:: Exercise data ::
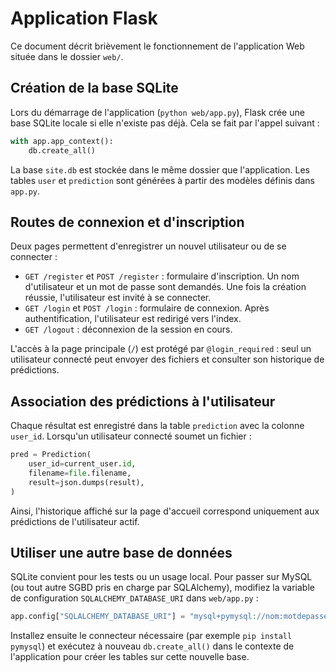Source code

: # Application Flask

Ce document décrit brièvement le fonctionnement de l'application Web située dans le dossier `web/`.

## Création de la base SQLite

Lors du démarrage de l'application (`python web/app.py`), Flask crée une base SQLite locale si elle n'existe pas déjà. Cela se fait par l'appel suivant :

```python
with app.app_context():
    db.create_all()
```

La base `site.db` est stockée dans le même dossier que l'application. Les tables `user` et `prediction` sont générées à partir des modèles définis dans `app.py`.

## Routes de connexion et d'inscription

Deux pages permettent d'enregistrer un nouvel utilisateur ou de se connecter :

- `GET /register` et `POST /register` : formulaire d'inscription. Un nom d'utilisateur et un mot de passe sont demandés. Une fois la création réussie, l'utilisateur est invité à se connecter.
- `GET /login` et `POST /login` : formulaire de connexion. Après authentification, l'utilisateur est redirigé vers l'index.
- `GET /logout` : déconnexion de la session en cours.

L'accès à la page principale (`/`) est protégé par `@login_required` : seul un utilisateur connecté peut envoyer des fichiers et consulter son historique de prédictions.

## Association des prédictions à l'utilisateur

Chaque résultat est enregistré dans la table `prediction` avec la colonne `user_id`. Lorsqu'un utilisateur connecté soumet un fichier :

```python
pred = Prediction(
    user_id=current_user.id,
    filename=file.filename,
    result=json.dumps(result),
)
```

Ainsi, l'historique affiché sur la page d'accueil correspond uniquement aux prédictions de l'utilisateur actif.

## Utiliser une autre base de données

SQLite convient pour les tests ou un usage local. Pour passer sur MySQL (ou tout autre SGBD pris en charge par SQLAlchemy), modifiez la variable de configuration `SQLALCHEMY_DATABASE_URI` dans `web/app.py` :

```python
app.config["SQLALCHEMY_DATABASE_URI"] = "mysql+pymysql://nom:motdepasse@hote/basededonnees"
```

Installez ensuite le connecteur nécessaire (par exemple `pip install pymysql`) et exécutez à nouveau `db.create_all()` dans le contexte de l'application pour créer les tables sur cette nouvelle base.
:::
:: Exercise data ::
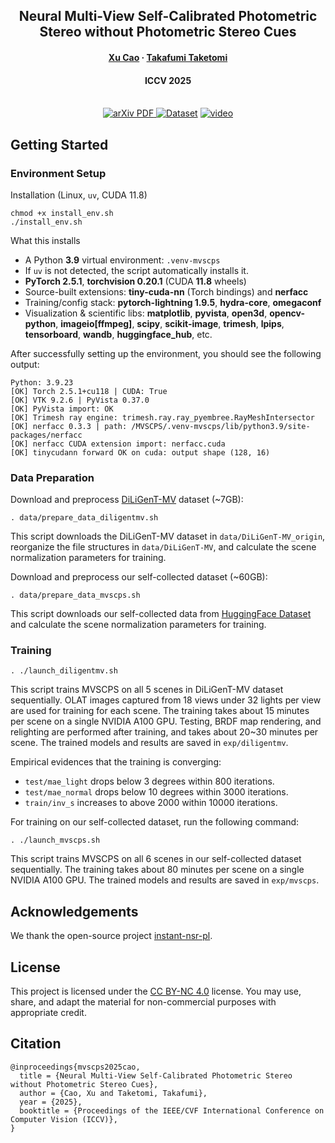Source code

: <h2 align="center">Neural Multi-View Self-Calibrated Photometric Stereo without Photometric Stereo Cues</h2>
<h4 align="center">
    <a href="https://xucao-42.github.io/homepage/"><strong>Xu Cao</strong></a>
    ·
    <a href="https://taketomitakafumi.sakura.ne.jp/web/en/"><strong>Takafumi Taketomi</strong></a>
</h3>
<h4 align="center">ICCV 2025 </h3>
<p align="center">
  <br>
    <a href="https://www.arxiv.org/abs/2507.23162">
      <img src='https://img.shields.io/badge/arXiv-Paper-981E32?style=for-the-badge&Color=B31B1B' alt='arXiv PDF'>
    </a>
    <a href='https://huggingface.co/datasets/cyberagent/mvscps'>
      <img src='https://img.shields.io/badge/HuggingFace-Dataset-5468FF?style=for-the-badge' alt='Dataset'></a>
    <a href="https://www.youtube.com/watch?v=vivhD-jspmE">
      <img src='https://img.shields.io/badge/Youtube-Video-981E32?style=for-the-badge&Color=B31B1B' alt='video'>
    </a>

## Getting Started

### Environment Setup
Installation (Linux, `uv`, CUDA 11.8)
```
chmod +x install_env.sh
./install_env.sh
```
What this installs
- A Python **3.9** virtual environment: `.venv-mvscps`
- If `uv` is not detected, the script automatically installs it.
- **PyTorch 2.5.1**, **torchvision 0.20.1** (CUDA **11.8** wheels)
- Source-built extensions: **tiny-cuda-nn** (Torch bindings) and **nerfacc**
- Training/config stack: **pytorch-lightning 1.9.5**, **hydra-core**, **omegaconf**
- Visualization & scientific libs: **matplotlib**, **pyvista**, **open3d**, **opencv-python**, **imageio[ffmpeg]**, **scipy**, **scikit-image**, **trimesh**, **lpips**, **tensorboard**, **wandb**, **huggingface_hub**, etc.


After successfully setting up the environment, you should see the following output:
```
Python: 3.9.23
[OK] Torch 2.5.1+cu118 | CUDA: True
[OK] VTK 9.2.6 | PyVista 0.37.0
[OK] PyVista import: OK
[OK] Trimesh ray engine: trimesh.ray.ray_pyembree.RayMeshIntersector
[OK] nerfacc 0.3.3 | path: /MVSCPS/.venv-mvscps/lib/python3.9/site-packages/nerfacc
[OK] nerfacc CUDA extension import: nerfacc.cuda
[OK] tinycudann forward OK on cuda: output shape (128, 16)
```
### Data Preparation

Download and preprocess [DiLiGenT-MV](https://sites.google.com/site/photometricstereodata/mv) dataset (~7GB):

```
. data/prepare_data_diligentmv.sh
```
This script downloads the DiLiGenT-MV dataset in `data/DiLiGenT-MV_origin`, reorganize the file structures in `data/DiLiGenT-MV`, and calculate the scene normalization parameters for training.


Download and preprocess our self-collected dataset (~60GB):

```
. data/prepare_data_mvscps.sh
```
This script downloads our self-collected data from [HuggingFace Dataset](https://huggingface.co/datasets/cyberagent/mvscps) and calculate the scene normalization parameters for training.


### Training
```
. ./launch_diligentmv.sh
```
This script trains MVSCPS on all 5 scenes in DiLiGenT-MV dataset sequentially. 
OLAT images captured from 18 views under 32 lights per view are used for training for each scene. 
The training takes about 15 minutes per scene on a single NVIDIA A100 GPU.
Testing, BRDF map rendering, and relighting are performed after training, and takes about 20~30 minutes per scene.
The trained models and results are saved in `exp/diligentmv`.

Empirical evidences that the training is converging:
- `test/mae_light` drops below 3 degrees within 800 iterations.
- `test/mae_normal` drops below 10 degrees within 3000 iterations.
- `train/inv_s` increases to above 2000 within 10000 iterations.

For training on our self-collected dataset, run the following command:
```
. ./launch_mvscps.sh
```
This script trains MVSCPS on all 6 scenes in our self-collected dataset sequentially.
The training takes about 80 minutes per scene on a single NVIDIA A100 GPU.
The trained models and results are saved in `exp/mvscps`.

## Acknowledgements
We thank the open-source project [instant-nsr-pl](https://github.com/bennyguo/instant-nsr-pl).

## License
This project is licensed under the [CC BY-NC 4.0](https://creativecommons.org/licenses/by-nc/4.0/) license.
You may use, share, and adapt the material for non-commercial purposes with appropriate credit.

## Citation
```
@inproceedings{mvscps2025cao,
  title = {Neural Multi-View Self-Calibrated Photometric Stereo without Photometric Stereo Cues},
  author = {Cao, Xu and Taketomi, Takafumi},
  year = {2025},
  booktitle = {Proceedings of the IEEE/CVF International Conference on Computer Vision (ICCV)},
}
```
:::
Work to be completed ▸ Output only an exact transcription of the lines above from the one with "Ce document décrit" up to and including the one with "## Association des".

Your response ▸
Ce document décrit brièvement le fonctionnement de l'application Web située dans le dossier `web/`.

## Création de la base SQLite

Lors du démarrage de l'application (`python web/app.py`), Flask crée une base SQLite locale si elle n'existe pas déjà. Cela se fait par l'appel suivant :

```python
with app.app_context():
    db.create_all()
```

La base `site.db` est stockée dans le même dossier que l'application. Les tables `user` et `prediction` sont générées à partir des modèles définis dans `app.py`.

## Routes de connexion et d'inscription

Deux pages permettent d'enregistrer un nouvel utilisateur ou de se connecter :

- `GET /register` et `POST /register` : formulaire d'inscription. Un nom d'utilisateur et un mot de passe sont demandés. Une fois la création réussie, l'utilisateur est invité à se connecter.
- `GET /login` et `POST /login` : formulaire de connexion. Après authentification, l'utilisateur est redirigé vers l'index.
- `GET /logout` : déconnexion de la session en cours.

L'accès à la page principale (`/`) est protégé par `@login_required` : seul un utilisateur connecté peut envoyer des fichiers et consulter son historique de prédictions.

## Association des prédictions à l'utilisateur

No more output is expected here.